Many people who claim to have reversed diabetes, however, say it was no great feat. The Low Carb Diabetic Web site’s authors claim that they all have normal glucose numbers and that it “wasn’t hard to accomplish.” Diabetes Self-Management Blog reader Anna writes that after she was diagnosed with Type 2 diabetes 11 years ago, she changed her diet and exercise patterns and has been off all drugs, with normal glucose numbers, for more than 5 years. “It can be done, and it actually can be done quite easily,” she says.
Anna points out that “reversal” doesn’t mean you can forget all about diabetes. “You will never be able to lounge on a sofa popping bonbons” she writes, “but you will also not have to be a prisoner to drugs and symptoms and worry over a future consumed by illness.”
People can’t change or don’t want to change. Doctors often prescribe weight loss to patients, who usually don’t lose it or don’t maintain whatever loss they achieve. So many doctors have the sense that people can’t change. But weight loss is a bad indicator of what people are capable of doing in other areas, simply because it is so difficult; our bodies try very hard to regain lost weight. If given a goal that they can actually accomplish, many people are willing to make changes and to work hard in the process.

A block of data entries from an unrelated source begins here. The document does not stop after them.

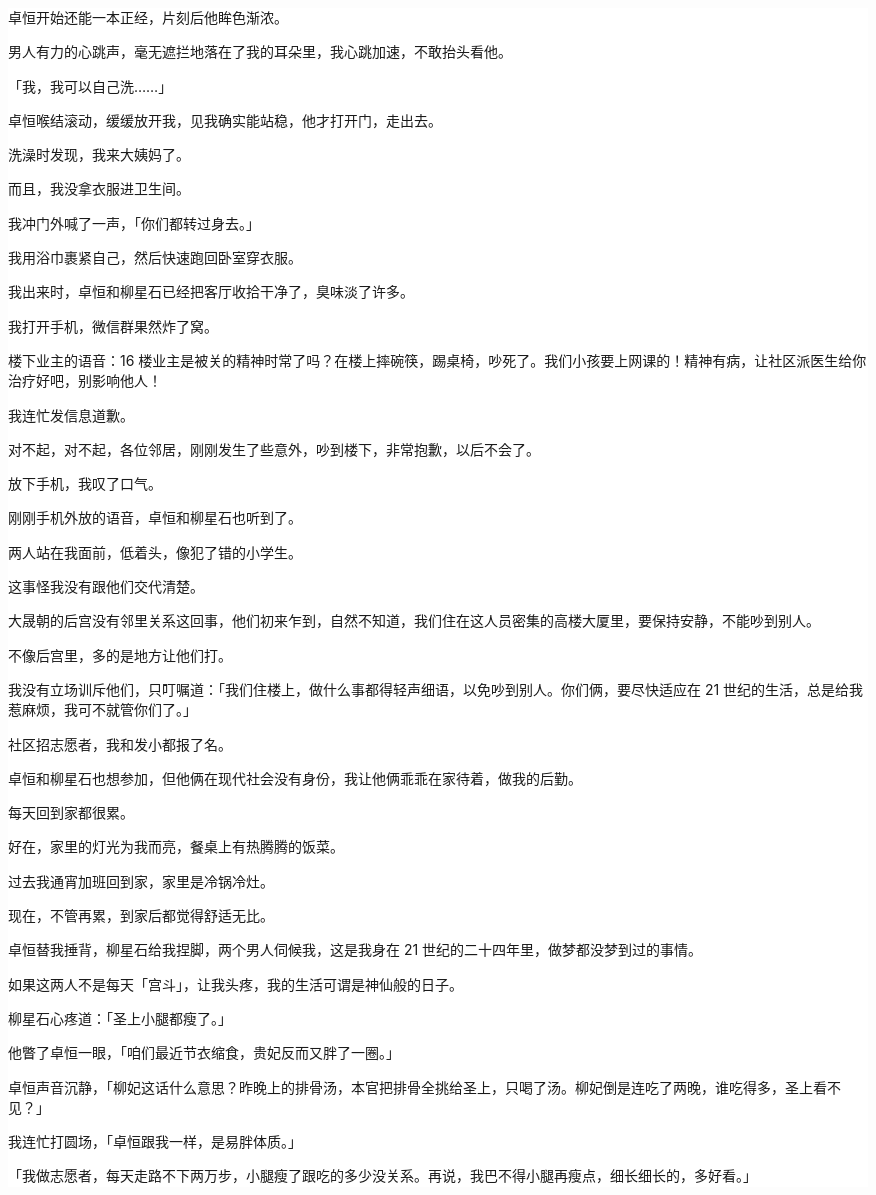 卓恒开始还能一本正经，片刻后他眸色渐浓。

男人有力的心跳声，毫无遮拦地落在了我的耳朵里，我心跳加速，不敢抬头看他。

「我，我可以自己洗……」

卓恒喉结滚动，缓缓放开我，见我确实能站稳，他才打开门，走出去。

洗澡时发现，我来大姨妈了。

而且，我没拿衣服进卫生间。

我冲门外喊了一声，「你们都转过身去。」

我用浴巾裹紧自己，然后快速跑回卧室穿衣服。

我出来时，卓恒和柳星石已经把客厅收拾干净了，臭味淡了许多。

我打开手机，微信群果然炸了窝。

楼下业主的语音：16 楼业主是被关的精神时常了吗？在楼上摔碗筷，踢桌椅，吵死了。我们小孩要上网课的！精神有病，让社区派医生给你治疗好吧，别影响他人！

我连忙发信息道歉。

对不起，对不起，各位邻居，刚刚发生了些意外，吵到楼下，非常抱歉，以后不会了。

放下手机，我叹了口气。

刚刚手机外放的语音，卓恒和柳星石也听到了。

两人站在我面前，低着头，像犯了错的小学生。

这事怪我没有跟他们交代清楚。

大晟朝的后宫没有邻里关系这回事，他们初来乍到，自然不知道，我们住在这人员密集的高楼大厦里，要保持安静，不能吵到别人。

不像后宫里，多的是地方让他们打。

我没有立场训斥他们，只叮嘱道：「我们住楼上，做什么事都得轻声细语，以免吵到别人。你们俩，要尽快适应在 21 世纪的生活，总是给我惹麻烦，我可不就管你们了。」

社区招志愿者，我和发小都报了名。

卓恒和柳星石也想参加，但他俩在现代社会没有身份，我让他俩乖乖在家待着，做我的后勤。

每天回到家都很累。

好在，家里的灯光为我而亮，餐桌上有热腾腾的饭菜。

过去我通宵加班回到家，家里是冷锅冷灶。

现在，不管再累，到家后都觉得舒适无比。

卓恒替我捶背，柳星石给我捏脚，两个男人伺候我，这是我身在 21 世纪的二十四年里，做梦都没梦到过的事情。

如果这两人不是每天「宫斗」，让我头疼，我的生活可谓是神仙般的日子。

柳星石心疼道：「圣上小腿都瘦了。」

他瞥了卓恒一眼，「咱们最近节衣缩食，贵妃反而又胖了一圈。」

卓恒声音沉静，「柳妃这话什么意思？昨晚上的排骨汤，本官把排骨全挑给圣上，只喝了汤。柳妃倒是连吃了两晚，谁吃得多，圣上看不见？」

我连忙打圆场，「卓恒跟我一样，是易胖体质。」

「我做志愿者，每天走路不下两万步，小腿瘦了跟吃的多少没关系。再说，我巴不得小腿再瘦点，细长细长的，多好看。」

It doesn’t work for everyone. This is certainly true. According to Dr. Hyman, about 20% of people experience nutrient deficiencies, chronic infections, intolerance of dairy or gluten, chemical toxicities, low thyroid function, or other problems that can reduce the effectiveness of lifestyle changes and will need correction before diabetes can be reversed. Other people who supposedly have Type 2 diabetes may actually have Type 1 or MODY (maturity-onset diabetes of the young, or monogenic diabetes) and will continue to need insulin, although lifestyle changes may still improve blood glucose control. Drs. Bernstein, Hyman, Parker, and Ripich all advise seeking help from a doctor when making any changes to your self-management routine.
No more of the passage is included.